Its made me laugh so much!

See it is a lovely friendly forum


----------



## Tia (15 October 2008)

I was giggling a lot too  
	
	
		
		
	


	




.  What a fun morning I've had - but we should have remembered what they say;


----------



## Colleen_Miss_Tom (15 October 2008)

But tia the pink one is cute !


----------



## flowerlady (15 October 2008)

[ QUOTE ]
I was giggling a lot too  
	
	
		
		
	


	




.  What a fun morning I've had - but we should have remembered what they say; 







[/ QUOTE ]

Tia - What Troll point me in the direction of the thread please


----------



## Donkeymad (15 October 2008)

Ooooo..Troll posts..just come on - where??


----------



## Tia (15 October 2008)

Nellielephant.  The thread has just been deleted.  Too many expletives I'd imagine.


----------



## jewel (15 October 2008)

http://www.horseandhound.co.uk/forums/showflat.php/Cat/0/Number/3598823/page/0/fpart/4/vc/1 this post i think


----------



## Angua2 (15 October 2008)

no there was another one that got a little heated..... it was just getting good too!


----------



## Tia (15 October 2008)

No it wasn't that one.  The thread has been deleted.


----------



## Donkeymad (15 October 2008)

Typical


----------



## Angua2 (15 October 2008)

and soo too it would appear has tia's


----------



## Tia (15 October 2008)

I guess the moral of the story is; elephants shouldn't swear.


----------



## soph21 (15 October 2008)

Or threaten to make horse pizzas lol


----------



## Vicki_Krystal (15 October 2008)

and colleens has now been removed too??


----------



## faerie666 (15 October 2008)

[ QUOTE ]
I guess the moral of the story is; elephants shouldn't swear. 

[/ QUOTE ]

Yup, Colleen Miss Tom's post about qualifications is gone as well. I did spot a four letter word in that one, too.


----------



## soph21 (15 October 2008)

Ah  bugger, thats the rest of my night boring now


----------



## faerie666 (15 October 2008)

[ QUOTE ]
Ah  bugger, thats the rest of my night boring now 
	
	
		
		
	


	





[/ QUOTE ] I know, I might actually have to do some course work now...


----------



## Vicki_Krystal (15 October 2008)

i wonder if the elephant has been removed also??


----------



## Colleen_Miss_Tom (15 October 2008)

I just want to clarify .... I did not swear on that thread . 
	
	
		
		
	


	





Before we get members asking what happened .


----------



## Tia (15 October 2008)

Nope, everyone, except the elephant, was perfectly well spoken.


----------



## Enfys (15 October 2008)

Oh poop 
	
	
		
		
	


	




 I came back on to see what was happening and nellie the elephant has packed her trunk 
	
	
		
		
	


	





I should have guessed when I read through her previous posts, there was a bit of a wind up in Hunting. Pah. 

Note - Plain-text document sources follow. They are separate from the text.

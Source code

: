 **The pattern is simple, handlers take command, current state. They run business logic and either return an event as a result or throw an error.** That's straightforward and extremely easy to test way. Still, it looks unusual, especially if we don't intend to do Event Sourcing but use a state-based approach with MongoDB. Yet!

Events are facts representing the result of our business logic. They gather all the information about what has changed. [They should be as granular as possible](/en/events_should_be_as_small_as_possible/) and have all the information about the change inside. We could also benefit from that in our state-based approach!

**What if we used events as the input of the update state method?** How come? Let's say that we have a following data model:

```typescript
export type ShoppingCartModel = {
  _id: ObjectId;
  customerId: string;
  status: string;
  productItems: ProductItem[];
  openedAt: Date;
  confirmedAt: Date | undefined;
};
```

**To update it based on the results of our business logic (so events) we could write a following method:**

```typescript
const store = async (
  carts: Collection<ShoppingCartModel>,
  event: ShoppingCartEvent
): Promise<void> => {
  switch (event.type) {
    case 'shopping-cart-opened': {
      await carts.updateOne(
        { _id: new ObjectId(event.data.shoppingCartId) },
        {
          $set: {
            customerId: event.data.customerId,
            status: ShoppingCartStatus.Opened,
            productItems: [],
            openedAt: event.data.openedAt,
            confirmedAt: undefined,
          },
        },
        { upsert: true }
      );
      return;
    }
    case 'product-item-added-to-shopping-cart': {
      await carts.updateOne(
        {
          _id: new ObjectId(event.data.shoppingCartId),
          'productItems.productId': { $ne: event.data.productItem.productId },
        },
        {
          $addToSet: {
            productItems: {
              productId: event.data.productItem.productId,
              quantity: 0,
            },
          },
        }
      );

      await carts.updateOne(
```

 I may as well go back to work then.


----------



## johannapage (15 October 2008)

seems ive missed all the fun


----------



## thedunthing (15 October 2008)

if you find a post or reply by her then click on her name and click show all users posts you will see lol.


----------



## Donkeymad (15 October 2008)

Now I  *did*  read Colleen's thread. Not a nice nelliphant


----------



## Enfys (15 October 2008)

[ QUOTE ]
if you find a post or reply by her then click on her name and click show all users posts you will see lol. 
	
	
		
		
	


	









[/ QUOTE ]






 Nope, ALL gone 
	
	
		
		
	


	




I even missed Tia's thread. Gah.


----------



## Tia (15 October 2008)

My thread just had a little giggle that the previous thread had been deleted.

Nellie then decided to start swearing and saying that she was going to Italy to hunt down someone, shoot their horses and make them into toppings for pizzas.  I believe she thought this was a novel idea, but I'm pretty convinced that the Italians have already thought of this  
	
	
		
		
	


	




.  Anyhow, I simply asked her if I could go with her - I thought I could go and visit a friend whilst there.


----------



## Shilasdair (15 October 2008)

I do wish people wouldn't click 'notify Admin' so quickly...trolls are for prolonged torturing.
Then again, the more intelligent ones like Mrs Norris are more fun than the really dim, obvious ones.
S


----------



## PapaFrita (15 October 2008)

[ QUOTE ]
Nellie then decided to start swearing and saying that she was going to Italy to hunt down someone, shoot their horses and make them into toppings for pizzas.  I believe she thought this was a novel idea, but I'm pretty convinced that the Italians have already thought of this  
	
	
		
		
	


	




. 

[/ QUOTE ]
LMAO!! Pepperoni


----------



## oofadoofa (15 October 2008)

Gutted I missed that SEER was back!  And she didn't even bother changing her account, just her name!!


----------



## Tia (15 October 2008)

_*nods head*_  ... and certain types of salami.


----------



## Tia (15 October 2008)

[ QUOTE ]
Gutted I missed that SEER was back!  And she didn't even bother changing her account, just her name!! 

[/ QUOTE ]

Oh get you Sherlock!!  Well done!


----------



## oofadoofa (15 October 2008)

I only noticed because SEER replied to one of my posts, and when I checked out nellieelephant it was on her account!!


----------



## Shilasdair (15 October 2008)

[ QUOTE ]
I only noticed because SEER replied to one of my posts, and when I checked out nellieelephant it was on her account!! 

[/ QUOTE ]

Next you'll be working out my second, secret username.
S


----------



## Silverspring (15 October 2008)

Awwww I missed all the fun 
	
	
		
		
	


	




 I see it was one of the thread I posted on that ended up deleted.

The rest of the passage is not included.